### Task statement
Your answer should reproduce the full set of records exactly as given.
▬▬▬▬▬▬▬▬▬▬
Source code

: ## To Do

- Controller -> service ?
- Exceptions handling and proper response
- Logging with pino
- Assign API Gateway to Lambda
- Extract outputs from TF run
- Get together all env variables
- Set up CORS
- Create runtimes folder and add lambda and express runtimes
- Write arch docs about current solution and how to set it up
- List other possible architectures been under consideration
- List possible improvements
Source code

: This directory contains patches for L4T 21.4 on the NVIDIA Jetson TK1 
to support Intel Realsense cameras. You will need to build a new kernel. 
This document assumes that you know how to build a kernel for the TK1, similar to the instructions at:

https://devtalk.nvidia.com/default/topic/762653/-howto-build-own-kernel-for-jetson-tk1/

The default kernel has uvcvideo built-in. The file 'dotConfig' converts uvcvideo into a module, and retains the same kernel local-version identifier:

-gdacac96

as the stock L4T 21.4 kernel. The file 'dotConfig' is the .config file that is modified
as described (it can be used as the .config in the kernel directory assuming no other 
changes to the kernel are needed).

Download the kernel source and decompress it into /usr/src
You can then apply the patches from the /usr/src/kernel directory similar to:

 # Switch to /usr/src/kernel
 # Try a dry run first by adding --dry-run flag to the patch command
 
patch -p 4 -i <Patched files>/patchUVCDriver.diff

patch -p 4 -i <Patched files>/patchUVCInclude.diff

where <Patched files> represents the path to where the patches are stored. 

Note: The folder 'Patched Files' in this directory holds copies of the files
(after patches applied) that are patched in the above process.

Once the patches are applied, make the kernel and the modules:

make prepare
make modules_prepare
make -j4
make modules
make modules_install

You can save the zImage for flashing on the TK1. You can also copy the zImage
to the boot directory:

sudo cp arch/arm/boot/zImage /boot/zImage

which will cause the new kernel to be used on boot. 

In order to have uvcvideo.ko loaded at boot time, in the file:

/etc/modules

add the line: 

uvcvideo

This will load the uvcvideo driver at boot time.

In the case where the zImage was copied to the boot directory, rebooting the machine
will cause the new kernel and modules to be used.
▬▬▬▬▬▬▬▬▬▬
### Exercise solution
Source code

: ## To Do

- Controller -> service ?
- Exceptions handling and proper response
- Logging with pino
- Assign API Gateway to Lambda
- Extract outputs from TF run
- Get together all env variables
- Set up CORS
- Create runtimes folder and add lambda and express runtimes
- Write arch docs about current solution and how to set it up
- List other possible architectures been under consideration
- List possible improvements
Source code

: This directory contains patches for L4T 21.4 on the NVIDIA Jetson TK1 
to support Intel Realsense cameras. You will need to build a new kernel. 
This document assumes that you know how to build a kernel for the TK1, similar to the instructions at:

https://devtalk.nvidia.com/default/topic/762653/-howto-build-own-kernel-for-jetson-tk1/

The default kernel has uvcvideo built-in. The file 'dotConfig' converts uvcvideo into a module, and retains the same kernel local-version identifier:

-gdacac96

as the stock L4T 21.4 kernel. The file 'dotConfig' is the .config file that is modified
as described (it can be used as the .config in the kernel directory assuming no other 
changes to the kernel are needed).

Download the kernel source and decompress it into /usr/src
You can then apply the patches from the /usr/src/kernel directory similar to:

 # Switch to /usr/src/kernel
 # Try a dry run first by adding --dry-run flag to the patch command
 
patch -p 4 -i <Patched files>/patchUVCDriver.diff

patch -p 4 -i <Patched files>/patchUVCInclude.diff

where <Patched files> represents the path to where the patches are stored. 

Note: The folder 'Patched Files' in this directory holds copies of the files
(after patches applied) that are patched in the above process.

Once the patches are applied, make the kernel and the modules:

make prepare
make modules_prepare
make -j4
make modules
make modules_install

You can save the zImage for flashing on the TK1. You can also copy the zImage
to the boot directory:

sudo cp arch/arm/boot/zImage /boot/zImage

which will cause the new kernel to be used on boot. 

In order to have uvcvideo.ko loaded at boot time, in the file:

/etc/modules

add the line: 

uvcvideo

This will load the uvcvideo driver at boot time.

In the case where the zImage was copied to the boot directory, rebooting the machine
will cause the new kernel and modules to be used.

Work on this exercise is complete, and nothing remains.